Friday, October 04, 2024
Business and Commerce, Industry, Neighborhood: East End, Neighborhood: East Side, World War I

East Side Bridgeport – A Cityscape Made by the Great War

By Carolyn Ivanoff

During the 1960s my grandmother lived on the top floor of the four- story Consumer Building at 1064 East Main Street on the corner of East Main Street and Arctic. The building was the tallest building in the area and from any window of the top floor you could look over almost the entire East Side. Skydel’s Department Store, where every Easter my mother purchased our shoes and hats, was directly across the street and I could look down on the roof. Looking down Arctic Street the tall familiar landmark of the Remington Shot Tower was visible over the tops of the houses. Looking over to the left across Boston Avenue, I could clearly see the GE meatball shining above one of the largest industrial facilities in the world. General Electric, purchased the complex in 1920 from Remington. My favorite time to view the city was on a summer evening as the lights started to come on all over the East Side. Summer time was hot on the fourth floor, and the windows were old and wooden and huge with no screens and were always open. I guess looking back if I hadn’t been careful it would have been easy to fall. I always hated looking directly down. Usually I would kneel down and put my arms on the sill and my head in my hands and I would look across to GE. My father worked second shift and as the lights came on all over the East Side I looked across to GE. It was comforting to know he was there. I didn’t understand then, but I know now, that I was looking out over a Bridgeport landscape created by the Great War.
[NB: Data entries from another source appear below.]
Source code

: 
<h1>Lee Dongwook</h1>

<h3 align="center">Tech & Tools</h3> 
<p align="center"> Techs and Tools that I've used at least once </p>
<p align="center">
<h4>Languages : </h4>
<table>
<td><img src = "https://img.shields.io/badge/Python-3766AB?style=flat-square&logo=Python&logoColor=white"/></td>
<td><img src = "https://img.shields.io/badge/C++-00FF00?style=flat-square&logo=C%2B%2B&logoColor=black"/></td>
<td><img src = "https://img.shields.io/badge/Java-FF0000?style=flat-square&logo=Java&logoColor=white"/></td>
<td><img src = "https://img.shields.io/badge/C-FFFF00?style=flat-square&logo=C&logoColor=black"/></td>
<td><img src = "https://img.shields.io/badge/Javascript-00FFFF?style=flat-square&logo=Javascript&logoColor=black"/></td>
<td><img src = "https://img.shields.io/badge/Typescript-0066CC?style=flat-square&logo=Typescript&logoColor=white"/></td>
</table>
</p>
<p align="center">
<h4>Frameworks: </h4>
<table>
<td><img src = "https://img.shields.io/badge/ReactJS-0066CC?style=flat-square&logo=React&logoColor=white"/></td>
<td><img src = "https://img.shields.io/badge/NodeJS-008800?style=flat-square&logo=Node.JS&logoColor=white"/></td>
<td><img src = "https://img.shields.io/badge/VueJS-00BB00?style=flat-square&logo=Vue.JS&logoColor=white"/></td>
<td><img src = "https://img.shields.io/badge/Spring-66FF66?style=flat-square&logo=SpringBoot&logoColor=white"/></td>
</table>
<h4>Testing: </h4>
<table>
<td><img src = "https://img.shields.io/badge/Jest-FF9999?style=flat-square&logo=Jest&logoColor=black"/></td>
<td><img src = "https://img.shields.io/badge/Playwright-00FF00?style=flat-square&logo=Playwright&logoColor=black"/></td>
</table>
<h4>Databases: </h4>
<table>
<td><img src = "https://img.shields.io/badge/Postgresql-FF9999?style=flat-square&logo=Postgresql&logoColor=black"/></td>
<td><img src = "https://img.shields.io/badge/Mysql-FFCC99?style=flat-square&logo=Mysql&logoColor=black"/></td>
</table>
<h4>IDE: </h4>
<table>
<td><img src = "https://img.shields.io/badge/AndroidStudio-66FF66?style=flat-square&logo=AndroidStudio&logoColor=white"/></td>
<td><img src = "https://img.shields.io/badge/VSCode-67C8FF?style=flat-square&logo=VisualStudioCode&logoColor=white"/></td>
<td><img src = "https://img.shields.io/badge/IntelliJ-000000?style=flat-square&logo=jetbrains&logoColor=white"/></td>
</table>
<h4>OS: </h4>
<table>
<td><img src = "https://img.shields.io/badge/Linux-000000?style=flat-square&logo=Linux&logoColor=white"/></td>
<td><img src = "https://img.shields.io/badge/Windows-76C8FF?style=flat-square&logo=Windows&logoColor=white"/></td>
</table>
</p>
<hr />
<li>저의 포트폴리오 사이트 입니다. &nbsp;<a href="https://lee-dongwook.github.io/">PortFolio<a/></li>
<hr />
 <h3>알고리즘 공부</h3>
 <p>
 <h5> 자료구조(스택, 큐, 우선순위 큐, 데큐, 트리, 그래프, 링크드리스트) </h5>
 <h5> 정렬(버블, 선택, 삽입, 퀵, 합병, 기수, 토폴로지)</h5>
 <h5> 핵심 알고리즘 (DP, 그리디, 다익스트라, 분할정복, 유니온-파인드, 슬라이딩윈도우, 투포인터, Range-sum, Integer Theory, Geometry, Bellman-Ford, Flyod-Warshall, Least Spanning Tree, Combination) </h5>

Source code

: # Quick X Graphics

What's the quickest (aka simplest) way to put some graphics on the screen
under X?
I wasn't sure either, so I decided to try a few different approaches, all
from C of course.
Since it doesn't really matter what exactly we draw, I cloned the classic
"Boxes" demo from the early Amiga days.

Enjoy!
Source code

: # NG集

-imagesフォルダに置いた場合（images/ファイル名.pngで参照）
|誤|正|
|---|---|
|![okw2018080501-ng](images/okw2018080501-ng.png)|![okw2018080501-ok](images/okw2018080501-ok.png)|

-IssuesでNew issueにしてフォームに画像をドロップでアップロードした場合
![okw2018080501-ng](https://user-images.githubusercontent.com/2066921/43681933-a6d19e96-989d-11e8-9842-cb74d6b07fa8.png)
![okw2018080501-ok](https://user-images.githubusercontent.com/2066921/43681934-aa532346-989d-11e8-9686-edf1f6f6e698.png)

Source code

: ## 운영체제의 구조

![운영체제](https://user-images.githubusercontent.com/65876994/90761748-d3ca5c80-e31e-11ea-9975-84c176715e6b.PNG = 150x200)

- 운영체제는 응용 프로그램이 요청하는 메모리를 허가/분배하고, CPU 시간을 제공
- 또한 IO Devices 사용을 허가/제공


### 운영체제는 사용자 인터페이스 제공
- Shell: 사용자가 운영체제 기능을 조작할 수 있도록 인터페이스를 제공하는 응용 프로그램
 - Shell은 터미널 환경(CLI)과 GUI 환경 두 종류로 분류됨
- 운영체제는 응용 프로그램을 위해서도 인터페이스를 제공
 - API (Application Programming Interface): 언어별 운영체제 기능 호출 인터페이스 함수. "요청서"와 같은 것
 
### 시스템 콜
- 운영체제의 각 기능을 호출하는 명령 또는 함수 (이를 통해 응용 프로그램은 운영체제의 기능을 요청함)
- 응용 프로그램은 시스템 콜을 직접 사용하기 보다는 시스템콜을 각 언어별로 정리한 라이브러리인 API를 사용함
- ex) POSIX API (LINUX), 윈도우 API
After the turn of the century munitions manufacturing by Remington-UMC was already transforming Bridgeport. Munitions were dangerous work and a dangerous presence. There was a series of explosions that racked the plant. On May 14, 1906 an explosion of 16 tons of gunpowder in the unprotected powder magazine on Success Hill shattered “every other window” in Bridgeport. Damage was reported as far away as Long Island. Old Saybrook, CT believed it had been hit with an earthquake. Incredibly there was no loss of life. After this close call a huge munitions park of 422 acres would be reserved as a munitions testing park and remain undeveloped as a live ordnance field, called Remington Woods. It has remained so to this present day. Currently it is under threat of development as the live ammunitions and lead are cleaned from the land.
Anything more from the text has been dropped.